The Atlantic reports that the California State Senate, in an effort to protect the privacy of citizens, has passed legislation that forces police to secure warrants for surveillance before they use drones. If there are exigent circumstances, police will not need a warrant. This legislation flies in the face of the Supreme Court’s decision in Florida v. Riley (1989), As Ronald Bailey of Reason delineated:
In the 1989 case Florida v. Riley, the U.S. Supreme Court ruled that since airplanes and helicopters often fly over private property, citizens do not have a reasonable expectation of privacy that their activities will not be observed from the air. Consequently, the police were permitted use of evidence obtained without a search warrant from helicopter observation of a greenhouse in which they suspected marijuana was being grown.
The State Senate, voting 25-8, was following the lead of the California State Assembly, which had passed the legislation earlier in August. The legislation only needs the signature of California Governor Jerry Brown to make it the law of the state.
Critics of the law include public employee unions comprised of law enforcement members and the Los Angeles District Attorney’s office.
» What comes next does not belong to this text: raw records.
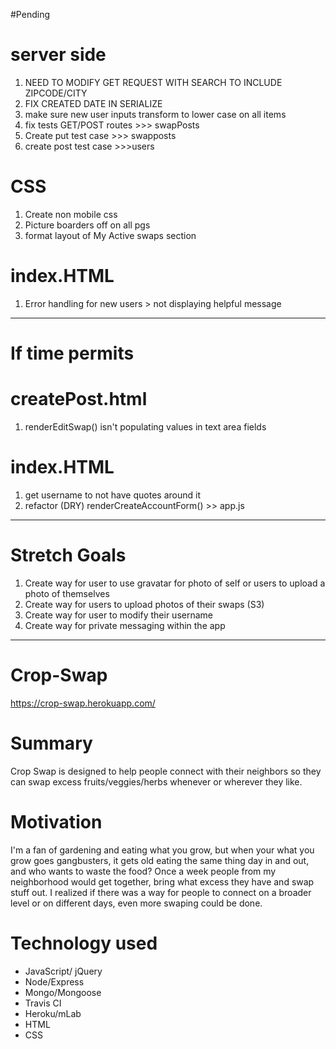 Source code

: #Pending

# server side
1. NEED TO MODIFY GET REQUEST WITH SEARCH TO INCLUDE ZIPCODE/CITY
1. FIX CREATED DATE IN SERIALIZE
1. make sure new user inputs transform to lower case on all items
1. fix tests GET/POST routes >>> swapPosts
1. Create put test case >>> swapposts
1. create post test case >>>users

# CSS
1. Create non mobile css
1. Picture boarders off on all pgs
1. format layout of My Active swaps section

# index.HTML
1. Error handling for new users > not displaying helpful message


---------------------------------
# If time permits

# createPost.html
1. renderEditSwap() isn't populating values in text area fields

# index.HTML
1. get username to not have quotes around it
1. refactor (DRY) renderCreateAccountForm() >> app.js

-----------------------------

# Stretch Goals
1. Create way for user to use gravatar for photo of self or users to upload a
    photo of themselves
1. Create way for users to upload photos of their swaps (S3)
1. Create way for user to modify their username
1. Create way for private messaging within the app





-------------------------------
# Crop-Swap
https://crop-swap.herokuapp.com/

# Summary
Crop Swap is designed to help people connect with their neighbors so they can swap excess fruits/veggies/herbs whenever or wherever they like.

# Motivation
I'm a fan of gardening and eating what you grow, but when your what you grow goes gangbusters, it gets old
eating the same thing day in and out, and who wants to waste the food? Once a week people from my neighborhood would get together, bring what excess they have and swap stuff out. I realized if there was a
way for people to connect on a broader level or on different days, even more swaping could be done.

# Technology used
* JavaScript/ jQuery
* Node/Express
* Mongo/Mongoose
* Travis CI
* Heroku/mLab
* HTML
* CSS
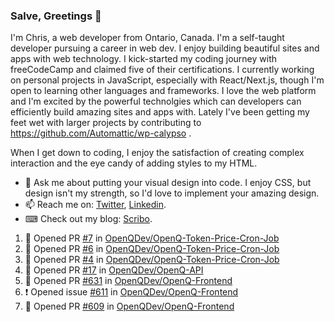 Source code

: ### Salve, Greetings 👋

I'm Chris, a web developer from Ontario, Canada. I'm a self-taught developer pursuing a career in web dev. I enjoy building beautiful sites and apps with web technology.
I kick-started my coding journey with freeCodeCamp and claimed five of their certifications.  I currently working on personal projects in JavaScript, especially with React/Next.js, though I'm open to learning other languages and frameworks. I love the web platform and I'm excited by the powerful technolgies which can developers can efficiently build amazing sites and apps with. Lately I've been getting my feet wet with larger projects by contributing to https://github.com/Automattic/wp-calypso .

When I get down to coding, I enjoy the satisfaction of creating complex interaction and the eye candy of adding styles to my HTML. 

- 💬 Ask me about putting your visual design into code. I enjoy CSS, but design isn't my strength, so I'd love to implement your amazing design.
- 📫 Reach me on: [Twitter](https://twitter.com/Christo28120856), [Linkedin](https://www.linkedin.com/in/christopher-stevers-07b9a5204/).
- ⌨ Check out my blog: [Scribo](https://christopherstevers.cf).
<!--
**Christopher-Stevers/Christopher-Stevers** is a ✨ _special_ ✨ repository because its `README.md` (this file) appears on your GitHub profile.

Here are some ideas to get you started:

- 🔭 I’m currently working on ...
- 🌱 I’m currently learning ...
- 👯 I’m looking to collaborate on ...
- 🤔 I’m looking for help with ...
- 😄 Pronouns: ...
- ⚡ Fun fact: ...
-->

<!--START_SECTION:activity-->
1. 💪 Opened PR [#7](https://github.com/OpenQDev/OpenQ-Token-Price-Cron-Job/pull/7) in [OpenQDev/OpenQ-Token-Price-Cron-Job](https://github.com/OpenQDev/OpenQ-Token-Price-Cron-Job)
2. 💪 Opened PR [#6](https://github.com/OpenQDev/OpenQ-Token-Price-Cron-Job/pull/6) in [OpenQDev/OpenQ-Token-Price-Cron-Job](https://github.com/OpenQDev/OpenQ-Token-Price-Cron-Job)
3. 💪 Opened PR [#4](https://github.com/OpenQDev/OpenQ-Token-Price-Cron-Job/pull/4) in [OpenQDev/OpenQ-Token-Price-Cron-Job](https://github.com/OpenQDev/OpenQ-Token-Price-Cron-Job)
4. 💪 Opened PR [#17](https://github.com/OpenQDev/OpenQ-API/pull/17) in [OpenQDev/OpenQ-API](https://github.com/OpenQDev/OpenQ-API)
5. 💪 Opened PR [#631](https://github.com/OpenQDev/OpenQ-Frontend/pull/631) in [OpenQDev/OpenQ-Frontend](https://github.com/OpenQDev/OpenQ-Frontend)
6. ❗️ Opened issue [#611](https://github.com/OpenQDev/OpenQ-Frontend/issues/611) in [OpenQDev/OpenQ-Frontend](https://github.com/OpenQDev/OpenQ-Frontend)
7. 💪 Opened PR [#609](https://github.com/OpenQDev/OpenQ-Frontend/pull/609) in [OpenQDev/OpenQ-Frontend](https://github.com/OpenQDev/OpenQ-Frontend)
<!--END_SECTION:activity-->
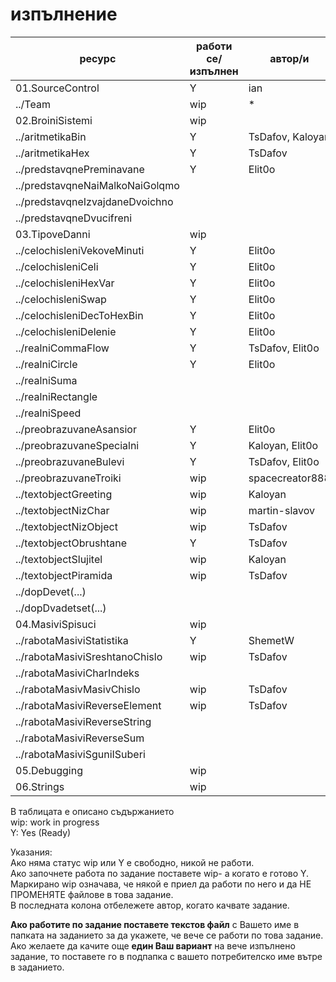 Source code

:# изпълнение

| ресурс | работи се/изпълнен | автор/и |
| - | - |-|
| 01.SourceControl | Y | ian |
| ../Team | wip | * |
| 02.BroiniSistemi |wip|
|../aritmetikaBin| Y | TsDafov, Kaloyan |
|../aritmetikaHex| Y | TsDafov |
|../predstavqnePreminavane| Y | Elit0o |
|../predstavqneNaiMalkoNaiGolqmo
|../predstavqneIzvajdaneDvoichno
|../predstavqneDvucifreni
| 03.TipoveDanni|wip
|../celochisleniVekoveMinuti| Y | Elit0o |
|../celochisleniCeli| Y | Elit0o |
|../celochisleniHexVar| Y | Elit0o |
|../celochisleniSwap| Y | Elit0o |
|../celochisleniDecToHexBin| Y | Elit0o |
|../celochisleniDelenie| Y | Elit0o |
|../realniCommaFlow| Y | TsDafov, Elit0o|
|../realniCircle| Y | Elit0o |
|../realniSuma| 
|../realniRectangle| 
|../realniSpeed|
|../preobrazuvaneAsansior| Y | Elit0o |
|../preobrazuvaneSpecialni| Y | Kaloyan, Elit0o |
|../preobrazuvaneBulevi| Y | TsDafov, Elit0o |
|../preobrazuvaneTroiki| wip | spacecreator888
|../textobjectGreeting| wip| Kaloyan |
|../textobjectNizChar| wip | martin-slavov
|../textobjectNizObject| wip | TsDafov
|../textobjectObrushtane| Y | TsDafov
|../textobjectSlujitel| wip | Kaloyan |
|../textobjectPiramida| wip | TsDafov
|../dopDevet(...)| 
|../dopDvadetset(...)|
| 04.MasiviSpisuci|wip
|../rabotaMasiviStatistika| Y | ShemetW |
|../rabotaMasiviSreshtanoChislo| wip | TsDafov
|../rabotaMasiviCharIndeks|
|../rabotaMasivMasivChislo| wip | TsDafov
|../rabotaMasiviReverseElement| wip | TsDafov
|../rabotaMasiviReverseString|
|../rabotaMasiviReverseSum|
|../rabotaMasiviSguniISuberi|
| 05.Debugging|wip
| 06.Strings|wip






В таблицата е описано съдържанието  
wip: work in progress  
Y: Yes (Ready)  

 Указания:   
 Ако няма статус wip или Y е свободно, никой не работи.  
 Ако започнете работа по задание поставете wip- а когато е готово Y.   
 Маркирано wip означава, че някой е приел да работи по него и да НЕ ПРОМЕНЯТЕ файлове в това задание.  
 В последната колона отбележете автор, когато качвате задание.
 
 
 **Ако работите по задание поставете текстов файл** с Вашето име в папката на заданието за да укажете, че вече се работи по това задание.    
 Ако желаете да качите още **един Ваш вариант** на вече изпълнено задание, то поставете го в подпапка с вашето потребителско име вътре в заданието.
 
 
 
 



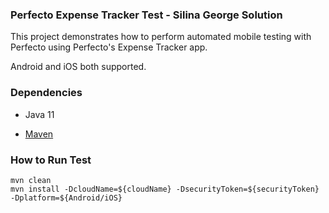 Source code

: ### Perfecto Expense Tracker Test - Silina George Solution

This project demonstrates how to perform automated mobile testing with Perfecto using Perfecto's Expense Tracker app.

Android and iOS both supported. 

### Dependencies

* Java 11

* [Maven](https://maven.apache.org/)

### How to Run Test
	mvn clean
	mvn install -DcloudName=${cloudName} -DsecurityToken=${securityToken} -Dplatform=${Android/iOS}

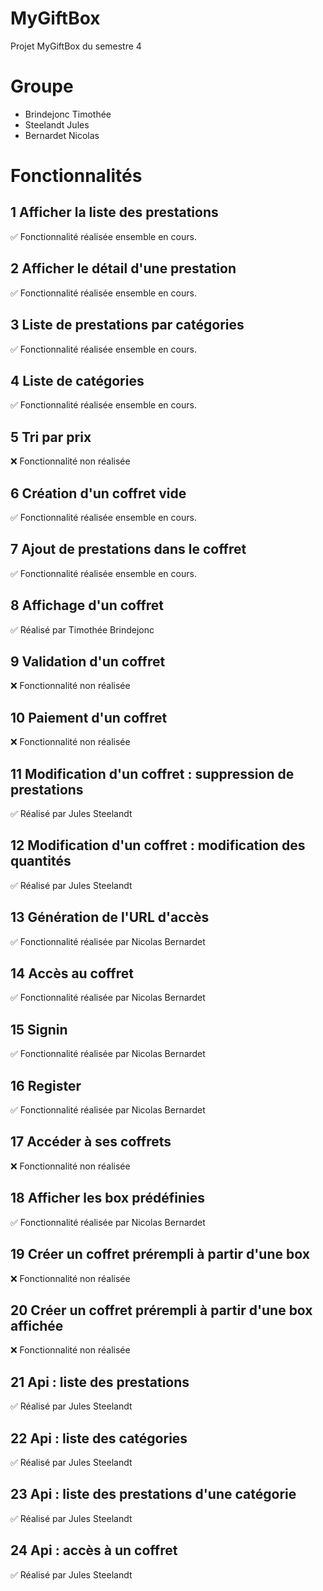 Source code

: # MyGiftBox
Projet MyGiftBox du semestre 4

# Groupe
- Brindejonc Timothée
- Steelandt Jules
- Bernardet Nicolas


# Fonctionnalités
## 1 Afficher la liste des prestations
✅ Fonctionnalité réalisée ensemble en cours.
## 2 Afficher le détail d'une prestation
✅ Fonctionnalité réalisée ensemble en cours.
## 3 Liste de prestations par catégories
✅ Fonctionnalité réalisée ensemble en cours.
## 4 Liste de catégories
✅ Fonctionnalité réalisée ensemble en cours.
## 5 Tri par prix
❌ Fonctionnalité non réalisée
## 6 Création d'un coffret vide
✅ Fonctionnalité réalisée ensemble en cours.
## 7 Ajout de prestations dans le coffret
✅ Fonctionnalité réalisée ensemble en cours.
## 8 Affichage d'un coffret
✅ Réalisé par Timothée Brindejonc
## 9 Validation d'un coffret
❌ Fonctionnalité non réalisée
## 10 Paiement d'un coffret
❌ Fonctionnalité non réalisée
## 11 Modification d'un coffret : suppression de prestations
✅ Réalisé par Jules Steelandt
## 12 Modification d'un coffret : modification des quantités
✅ Réalisé par Jules Steelandt
## 13 Génération de l'URL d'accès
✅ Fonctionnalité réalisée par Nicolas Bernardet
## 14 Accès au coffret
✅ Fonctionnalité réalisée par Nicolas Bernardet
## 15 Signin
✅ Fonctionnalité réalisée par Nicolas Bernardet
## 16 Register
✅ Fonctionnalité réalisée par Nicolas Bernardet
## 17 Accéder à ses coffrets
❌ Fonctionnalité non réalisée
## 18 Afficher les box prédéfinies
✅ Fonctionnalité réalisée par Nicolas Bernardet
## 19 Créer un coffret prérempli à partir d'une box
❌ Fonctionnalité non réalisée
## 20 Créer un coffret prérempli à partir d'une box affichée
❌ Fonctionnalité non réalisée
## 21 Api : liste des prestations
✅ Réalisé par Jules Steelandt
## 22 Api : liste des catégories
✅ Réalisé par Jules Steelandt
## 23 Api : liste des prestations d'une catégorie
✅ Réalisé par Jules Steelandt
## 24 Api : accès à un coffret
✅ Réalisé par Jules Steelandt
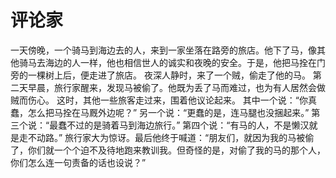 # 评论家
一天傍晚，一个骑马到海边去的人，来到一家坐落在路旁的旅店。他下了马，像其他骑马去海边的人一样，他也相信世人的诚实和夜晚的安全。于是，他把马拴在门旁的一棵树上后，便走进了旅店。 
夜深人静时，来了一个贼，偷走了他的马。 
第二天早晨，旅行家醒来，发现马被偷了。他既为丢了马而难过，也为有人居然会做贼而伤心。 
这时，其他一些旅客走过来，围着他议论起来。 
其中一个说：“你真蠢，怎么把马拴在马厩外边呢？” 
另一个说：“更蠢的是，连马腿也没捆起来。” 
第三个说：“最蠢不过的是骑着马到海边旅行。” 
第四个说：“有马的人，不是懒汉就是走不动路。” 
旅行家大为惊讶。最后他终于喊道：“朋友们，就因为我的马被偷了，你们就一个个迫不及待地跑来教训我。但奇怪的是，对偷了我的马的那个人，你们怎么连一句责备的话也设说？”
The DA’s office said the law is “an inappropriate attempt to impose search and seizure requirements on California law enforcement agencies beyond what is required by the 4th Amendment.”
The Fourth Amendment reads: The right of the people to be secure in their persons, houses, papers, and effects, against unreasonable searches and seizures, shall not be violated, and no Warrants shall issue, but upon probable cause, supported by Oath or affirmation, and particularly describing the place to be searched, and the persons or things to be seized.